Overcoming Sensory Processing Disorder As an Adult

TV AutismOccupational therapy isn’t a pill, or a cream, or a pinprick in the arm, so how can it be such effective medicine?

It has made a significant difference for me, a person with autism and the co-occurring sensory processing disorder (SPD). I still need more therapy, including a listening program to help with my awareness of my body in space.

What’s wrong with my sensory system being wired incorrectly, some may ask? It limits my life when I avoid activities I may like, such as talking in a coffee shop with a friend, going out for an evening with my husband, or opening the windows despite the assault of noise.

The sensory problem also isn’t safe.  My husband will say, “How did you get that bruise?”  I run into things and I have falls, some of which have caused injury beyond just a bruise.

The SPD also limited my work ability. I haven’t the balance to be a waitress. I can’t think in a cubicle with noise surrounding me. I would get quickly confused in a fast food restaurant with all the movement, smells, and sounds.

I was determined to get help at an occupational therapy clinic so I could live a fuller life.

What Helps Me

The Wilbarger brushing protocol is a big one, since I learned how to “scrape the senses away.”  The exercises on a trampoline playing ball helped, which seems like a simple thing, but it helped with visual assault, by having me focus on one thing at a time even though there were moving, talking, squealing children around me.  Believe me, it wasn’t easy at first.  Another one is the different types of swinging, which really affected my brain.  I felt so disoriented afterwards, but also more aware of my hands, my whole body, really.  I also learned things to do at home, such as balancing exercises.

A sensory problem isn’t treated with a pill; it’s treated by working on the sensory system, which is what occupational therapy does.

Exposure Therapy a.k.a.
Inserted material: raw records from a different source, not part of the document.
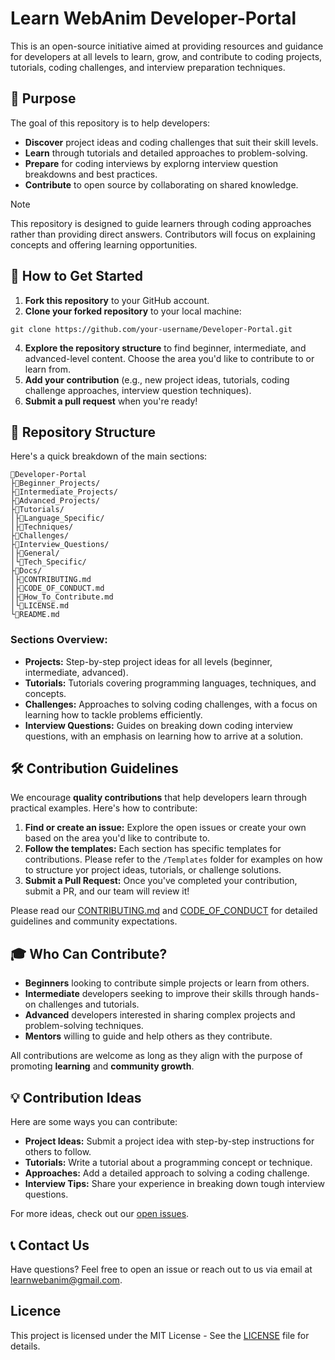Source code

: # Learn WebAnim Developer-Portal
This is an open-source initiative aimed at providing resources and guidance for developers at all levels to learn, grow, and contribute to coding projects, tutorials, coding challenges, and interview preparation techniques.
## 🎯 Purpose
The goal of this repository is to help developers:
- **Discover** project ideas and coding challenges that suit their skill levels.
- **Learn** through tutorials and detailed approaches to problem-solving.
- **Prepare** for coding interviews by explorng interview question breakdowns and best practices.
- **Contribute** to open source by collaborating on shared knowledge.

> [!NOTE]
> This repository is designed to guide learners through coding approaches rather than providing direct answers.  Contributors will focus on explaining concepts and offering learning opportunities.

## 🚀 How to Get Started
1. **Fork this repository** to your GitHub account.
2. **Clone your forked repository** to your local machine:
```
git clone https://github.com/your-username/Developer-Portal.git
```
4. **Explore the repository structure** to find beginner, intermediate, and advanced-level content.  Choose the area you'd like to contribute to or learn from.
5. **Add your contribution** (e.g., new project ideas, tutorials, coding challenge approaches, interview question techniques).
6. **Submit a pull request** when you're ready!
## 📂 Repository Structure
Here's a quick breakdown of the main sections:
```
📂Developer-Portal
├📂Beginner_Projects/
├📂Intermediate_Projects/
├📂Advanced_Projects/
├📂Tutorials/
│├📂Language_Specific/
│├📂Techniques/
├📂Challenges/
├📂Interview_Questions/
│├📂General/
│└📂Tech_Specific/
├📂Docs/
│├📃CONTRIBUTING.md
│├📃CODE_OF_CONDUCT.md
│├📃How_To_Contribute.md
│└📃LICENSE.md
└📃README.md
```
### Sections Overview:
- **Projects:** Step-by-step project ideas for all levels (beginner, intermediate, advanced).
- **Tutorials:** Tutorials covering programming languages, techniques, and concepts.
- **Challenges:** Approaches to solving coding challenges, with a focus on learning how to tackle problems efficiently.
- **Interview Questions:** Guides on breaking down coding interview questions, with an emphasis on learning how to arrive at a solution.
## 🛠 Contribution Guidelines
We encourage **quality contributions** that help developers learn through practical examples.  Here's how to contribute:
1. **Find or create an issue:** Explore the open issues or create your own based on the area you'd like to contribute to.
2. **Follow the templates:** Each section has specific templates for contributions.  Please refer to the `/Templates` folder for examples on how to structure yor project ideas, tutorials, or challenge solutions.
3. **Submit a Pull Request:** Once you've completed your contribution, submit a PR, and our team will review it!

Please read our [CONTRIBUTING.md](docs/CONTRIBUTING.md) and [CODE_OF_CONDUCT](docs/CODE_OF_CONDUCT.md) for detailed guidelines and community expectations.
## 🎓 Who Can Contribute?
- **Beginners** looking to contribute simple projects or learn from others.
- **Intermediate** developers seeking to improve their skills through hands-on challenges and tutorials.
- **Advanced** developers interested in sharing complex projects and problem-solving techniques.
- **Mentors** willing to guide and help others as they contribute.

All contributions are welcome as long as they align with the purpose of promoting **learning** and **community growth**.
## 💡 Contribution Ideas
Here are some ways you can contribute:
- **Project Ideas:** Submit a project idea with step-by-step instructions for others to follow.
- **Tutorials:** Write a tutorial about a programming concept or technique.
- **Approaches:** Add a detailed approach to solving a coding challenge.
- **Interview Tips:** Share your experience in breaking down tough interview questions.

For more ideas, check out our [open issues](issues).
<!--
## 🎉 Hacktoberfest Participation
By contributing to this repository during Hacktoberfest, you'll not only help grow a knowledge base for fellow developers but also earn your chance to complete **Hacktoberfest** and receive awesome rewards!  Contributions made between October 1 and October 31 will be eligible.
-->
<!--
## 🏅 Contributors
A big thank you to all our amazing contributors!  Check out the [Contributors page](graphs/contributors) to see who's helping grow this community.
-->
## 📞 Contact Us
Have questions?  Feel free to open an issue or reach out to us via email at [learnwebanim@gmail.com](learnwebanim@gmail.com).
## Licence
This project is licensed under the MIT License - See the [LICENSE](docs/LICENCE.md) file for details.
Suck it up Princess

When I moved in with hubby, the TV was a huge issue.  I found it next to impossible to figuring out what he was saying if the TV or music was on.  I am still the queen of the mute button.

He also drags me out places because exposing me to different sensory experiences helps my brain deal with them.  If I need to go or go to a quiet place for a while, he understands.  But, I also see the difference getting out does for me.  I am much better able to handle sensory confusing situations.

My sister is the one who uses the saying, “Suck it up, princess,” which means that don’t whine about it, you are not at the center of the universe, just do it whether unpleasant or not.  Maybe it’s just “I don’t want to.”

I am starting to look forward to our outings, as long as I know what we are doing in advance so my mind has time to acclimate.  And, it’s all because of exposing myself do sensory different situations.  The TV is not as much of an issue anymore.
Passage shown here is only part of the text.